What to work on
Of the records below, reproduce only the span that opens with the line containing "- [ ] merging with other major sources" and closes with the last line.

================================

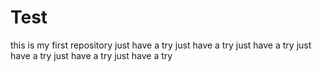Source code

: # Test
 this is my first repository
 just have a try
 just have a try
just have a try
just have a try
just have a try
just have a try


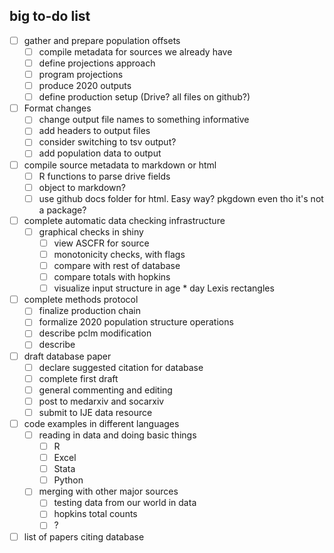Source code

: ## big to-do list

- [ ] gather and prepare population offsets
  - [ ] compile metadata for sources we already have
  - [ ] define projections approach
  - [ ] program projections
  - [ ] produce 2020 outputs
  - [ ] define production setup (Drive? all files on github?)
- [ ] Format changes
  - [ ] change output file names to something informative
  - [ ] add headers to output files
  - [ ] consider switching to tsv output?
  - [ ] add population data to output
- [ ] compile source metadata to markdown or html
  - [ ] R functions to parse drive fields
  - [ ] object to markdown?
  - [ ] use github docs folder for html. Easy way? pkgdown even tho it's not a package?
- [ ] complete automatic data checking infrastructure
  - [ ] graphical checks in shiny
    - [ ] view ASCFR for source
    - [ ] monotonicity checks, with flags
    - [ ] compare with rest of database
    - [ ] compare totals with hopkins
    - [ ] visualize input structure in age * day Lexis rectangles
- [ ] complete methods protocol
  - [ ] finalize production chain
  - [ ] formalize 2020 population structure operations
  - [ ] describe pclm modification
  - [ ] describe
- [ ] draft database paper
  - [ ] declare suggested citation for database
  - [ ] complete first draft
  - [ ] general commenting and editing
  - [ ] post to medarxiv and socarxiv
  - [ ] submit to IJE data resource
- [ ] code examples in different languages 
  - [ ] reading in data and doing basic things
    - [ ] R
    - [ ] Excel
    - [ ] Stata
    - [ ] Python
  - [ ] merging with other major sources
    - [ ] testing data from our world in data
    - [ ] hopkins total counts
    - [ ] ?
- [ ] list of papers citing database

================================

Result for this exercise
  - [ ] merging with other major sources
    - [ ] testing data from our world in data
    - [ ] hopkins total counts
    - [ ] ?
- [ ] list of papers citing database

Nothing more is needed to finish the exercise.